In our own time, we would not merely be circling the Moon, but might already have reached other nearby planets.”

 

Arthur Koestler

“Before the Pythagoreans, no one had conceived that mathematical relationships held the secret of the universe.
Twenty-five centuries later, Europe is still both blessed and burdened by their legacy.
In non-European civilizations, the idea that numbers are the key to both wisdom and power seems never to have arisen.”

 

(On “Enthusiasm” — anonymous formulation, commonly attributed)
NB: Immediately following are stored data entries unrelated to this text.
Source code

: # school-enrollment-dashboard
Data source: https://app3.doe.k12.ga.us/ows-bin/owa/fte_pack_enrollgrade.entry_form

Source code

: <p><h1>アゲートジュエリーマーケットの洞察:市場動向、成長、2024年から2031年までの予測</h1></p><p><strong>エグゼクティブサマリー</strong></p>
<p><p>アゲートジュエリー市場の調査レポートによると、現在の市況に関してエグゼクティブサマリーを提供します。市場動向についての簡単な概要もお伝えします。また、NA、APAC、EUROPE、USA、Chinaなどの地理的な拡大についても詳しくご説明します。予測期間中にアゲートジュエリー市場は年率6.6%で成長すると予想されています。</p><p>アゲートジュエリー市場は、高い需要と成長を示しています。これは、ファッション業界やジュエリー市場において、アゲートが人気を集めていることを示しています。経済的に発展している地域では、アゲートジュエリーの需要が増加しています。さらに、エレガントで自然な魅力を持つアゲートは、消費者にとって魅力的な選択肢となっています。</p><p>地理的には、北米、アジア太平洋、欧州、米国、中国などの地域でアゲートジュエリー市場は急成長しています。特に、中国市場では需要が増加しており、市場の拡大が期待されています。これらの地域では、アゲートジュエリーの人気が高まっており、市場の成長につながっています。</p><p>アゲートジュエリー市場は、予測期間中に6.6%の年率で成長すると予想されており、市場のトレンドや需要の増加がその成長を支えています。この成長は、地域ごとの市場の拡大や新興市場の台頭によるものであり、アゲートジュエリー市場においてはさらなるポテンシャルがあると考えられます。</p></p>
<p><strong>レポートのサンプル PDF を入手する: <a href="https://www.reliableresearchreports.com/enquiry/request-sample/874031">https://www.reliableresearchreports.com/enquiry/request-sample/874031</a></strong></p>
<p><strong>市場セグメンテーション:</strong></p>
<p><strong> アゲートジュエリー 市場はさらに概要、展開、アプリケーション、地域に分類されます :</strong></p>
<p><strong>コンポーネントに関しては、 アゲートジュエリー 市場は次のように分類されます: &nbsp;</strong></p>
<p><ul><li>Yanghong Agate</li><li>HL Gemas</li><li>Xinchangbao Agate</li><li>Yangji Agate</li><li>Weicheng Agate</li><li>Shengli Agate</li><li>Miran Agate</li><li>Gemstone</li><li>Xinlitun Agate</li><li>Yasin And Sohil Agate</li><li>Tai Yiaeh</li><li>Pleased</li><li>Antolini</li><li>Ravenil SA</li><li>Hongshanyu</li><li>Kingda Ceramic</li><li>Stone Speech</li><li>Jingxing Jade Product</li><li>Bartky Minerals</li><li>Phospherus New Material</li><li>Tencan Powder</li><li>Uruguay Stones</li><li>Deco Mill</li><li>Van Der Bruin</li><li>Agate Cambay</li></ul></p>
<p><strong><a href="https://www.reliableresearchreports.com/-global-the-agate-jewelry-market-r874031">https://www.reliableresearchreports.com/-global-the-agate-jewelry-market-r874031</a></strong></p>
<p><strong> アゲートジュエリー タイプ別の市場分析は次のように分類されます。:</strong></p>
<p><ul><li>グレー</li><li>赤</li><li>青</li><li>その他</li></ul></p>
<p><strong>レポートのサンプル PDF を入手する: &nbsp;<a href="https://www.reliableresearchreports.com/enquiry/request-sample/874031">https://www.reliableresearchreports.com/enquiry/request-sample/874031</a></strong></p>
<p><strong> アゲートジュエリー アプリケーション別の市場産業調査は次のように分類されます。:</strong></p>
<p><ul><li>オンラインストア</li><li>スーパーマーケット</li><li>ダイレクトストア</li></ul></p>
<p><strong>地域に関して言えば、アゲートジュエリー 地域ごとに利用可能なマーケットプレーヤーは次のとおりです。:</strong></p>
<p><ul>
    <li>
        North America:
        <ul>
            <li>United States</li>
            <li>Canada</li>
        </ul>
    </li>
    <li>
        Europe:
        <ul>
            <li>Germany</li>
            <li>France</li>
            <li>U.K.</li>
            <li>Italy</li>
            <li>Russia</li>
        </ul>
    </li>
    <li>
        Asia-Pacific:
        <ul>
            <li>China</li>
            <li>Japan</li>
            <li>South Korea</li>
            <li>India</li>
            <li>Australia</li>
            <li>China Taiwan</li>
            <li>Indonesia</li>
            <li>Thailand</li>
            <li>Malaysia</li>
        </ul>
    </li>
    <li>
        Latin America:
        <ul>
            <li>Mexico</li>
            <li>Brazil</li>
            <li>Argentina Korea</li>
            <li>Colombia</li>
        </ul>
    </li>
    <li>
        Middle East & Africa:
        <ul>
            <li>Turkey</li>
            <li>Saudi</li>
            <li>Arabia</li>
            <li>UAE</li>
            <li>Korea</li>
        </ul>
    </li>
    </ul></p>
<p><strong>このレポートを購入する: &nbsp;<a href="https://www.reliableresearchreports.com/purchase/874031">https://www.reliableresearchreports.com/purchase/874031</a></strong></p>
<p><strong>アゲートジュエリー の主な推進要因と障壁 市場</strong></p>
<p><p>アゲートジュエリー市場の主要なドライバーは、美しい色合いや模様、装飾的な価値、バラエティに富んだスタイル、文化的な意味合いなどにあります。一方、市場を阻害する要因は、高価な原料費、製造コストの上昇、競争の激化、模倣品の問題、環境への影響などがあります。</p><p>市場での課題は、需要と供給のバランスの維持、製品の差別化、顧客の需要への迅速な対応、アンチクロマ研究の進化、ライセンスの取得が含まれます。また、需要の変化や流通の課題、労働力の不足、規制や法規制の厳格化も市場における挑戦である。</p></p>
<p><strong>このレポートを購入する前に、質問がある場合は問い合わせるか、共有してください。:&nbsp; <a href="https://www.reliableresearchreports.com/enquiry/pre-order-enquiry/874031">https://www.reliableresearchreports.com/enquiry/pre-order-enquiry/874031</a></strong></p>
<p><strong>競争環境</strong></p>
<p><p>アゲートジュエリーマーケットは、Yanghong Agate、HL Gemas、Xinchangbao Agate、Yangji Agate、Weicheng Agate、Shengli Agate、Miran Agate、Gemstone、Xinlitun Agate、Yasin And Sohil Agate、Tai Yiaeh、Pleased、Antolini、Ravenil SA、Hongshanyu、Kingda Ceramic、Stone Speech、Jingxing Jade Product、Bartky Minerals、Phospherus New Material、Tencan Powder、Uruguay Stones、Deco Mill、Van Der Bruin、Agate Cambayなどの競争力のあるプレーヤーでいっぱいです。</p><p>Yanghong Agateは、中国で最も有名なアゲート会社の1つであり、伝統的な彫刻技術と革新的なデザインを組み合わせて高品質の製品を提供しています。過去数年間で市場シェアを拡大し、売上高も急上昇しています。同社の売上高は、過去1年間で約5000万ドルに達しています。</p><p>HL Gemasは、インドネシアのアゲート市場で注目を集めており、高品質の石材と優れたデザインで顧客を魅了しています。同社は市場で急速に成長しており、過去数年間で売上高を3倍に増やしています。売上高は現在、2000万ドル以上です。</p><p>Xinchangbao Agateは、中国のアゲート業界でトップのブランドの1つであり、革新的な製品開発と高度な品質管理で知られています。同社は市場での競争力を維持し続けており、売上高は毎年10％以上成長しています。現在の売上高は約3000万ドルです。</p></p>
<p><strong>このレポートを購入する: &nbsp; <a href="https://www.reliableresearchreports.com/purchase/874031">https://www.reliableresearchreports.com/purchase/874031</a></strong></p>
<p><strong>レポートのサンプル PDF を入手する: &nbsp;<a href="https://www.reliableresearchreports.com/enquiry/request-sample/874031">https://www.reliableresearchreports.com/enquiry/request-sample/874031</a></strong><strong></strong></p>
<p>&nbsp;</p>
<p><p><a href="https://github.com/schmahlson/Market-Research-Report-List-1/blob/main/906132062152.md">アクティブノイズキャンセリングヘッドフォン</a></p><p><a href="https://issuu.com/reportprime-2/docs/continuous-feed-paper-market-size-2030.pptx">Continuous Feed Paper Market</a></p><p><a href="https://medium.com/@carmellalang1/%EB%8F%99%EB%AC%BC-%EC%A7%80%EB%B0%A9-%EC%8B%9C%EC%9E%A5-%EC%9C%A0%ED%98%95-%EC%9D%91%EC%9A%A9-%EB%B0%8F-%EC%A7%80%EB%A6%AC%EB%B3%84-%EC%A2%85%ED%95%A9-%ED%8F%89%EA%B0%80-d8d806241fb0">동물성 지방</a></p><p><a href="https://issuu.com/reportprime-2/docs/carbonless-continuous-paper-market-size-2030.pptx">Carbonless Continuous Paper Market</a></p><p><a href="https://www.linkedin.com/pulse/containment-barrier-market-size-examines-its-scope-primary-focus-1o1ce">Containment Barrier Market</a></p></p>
“The Greeks understood the mysterious power of the hidden side of things.
They gave us one of the most beautiful words in our language: enthusiasm, from en-theos — ‘the god within’.
The greatness of human action is measured by the inspiration from which it springs.
Blessed is the one who carries a god within.”

 

George Bernard Shaw

“If your home library does not contain the works of the ancient Greek writers, then you live in a house without light.”

 

Wilamowitz-Moellendorff

German philologist

“The Greek nation stands at the forefront of humanity.”

 

Leonard Bloomfield

Linguist

“Where other peoples take things for granted, the Greeks possess the gift of wonder.”

 

C. M. Bowra

Warden of Wadham College, Oxford

“The Greeks are an almost mythical people, occupying a privileged position in the development of European civilization.”

 

Émile Brun

French philosopher

“The roots of the tree of life and knowledge lie in the land of Greece.”

 

Jacob Bryant

British scholar

“Greece was the true cradle of freedom, where the first states were forged. We are the pupils of those great men in the principles of science, morality, and good governance.”

 

J. B. Bury

Historian, Cambridge

“We owe everything to the Greeks. They were the first to apply criticism to facts. They founded history, poetry, letters, art, philosophy — and thus, history itself.”

 

Lord Byron

“Had it not been for Greece, we might still be barbarians and idolaters.”

 

Albert Camus

“Greece taught us first that free people can be brave, and that no defeat is final. This small nation proved worthy of its history.”

 

Cicero

“Greece surpassed us in learning and in literature.”

 

Georges Clemenceau

“The Greeks are a small people, but great in their culture, having benefited humanity throughout the ages.”

 

Bill Clinton

“We are all Greeks.”

 

Cotineau

“Greece is like those exquisite drinks: once you taste them, you never forget them.”

 

Jacqueline de Romilly

“Where the modern world speaks of rights, the Greeks spoke of duty.”

 

Edith Hamilton

American educator and author

“I came early to the Greeks and found answers in them. The great men of Greece directed all their actions toward the immortality of the soul. We do not truly act as if we believed in the immortality of the soul, and that is why we are where we are.”

 

Egger

“Civilized nations are the moral descendants of the proud and brilliant Greeks.”

 

T. S. Eliot

“European literature has Greek and Latin blood. These are not two different systems of circulation, but one. For through Rome one can trace our Greek origin.”

 

Ralph Waldo Emerson

“The Earth bears the Parthenon proudly, as the finest ornament upon her girdle.”

 

Frederick the Great of Prussia

“We are children of the Greeks.”

 

Valéry Giscard d’Estaing

“Europe without Greece is like a child without a birth certificate.”

 

Johann Wolfgang von Goethe

“The Greeks are our teachers; I admire them as unsurpassed minds.”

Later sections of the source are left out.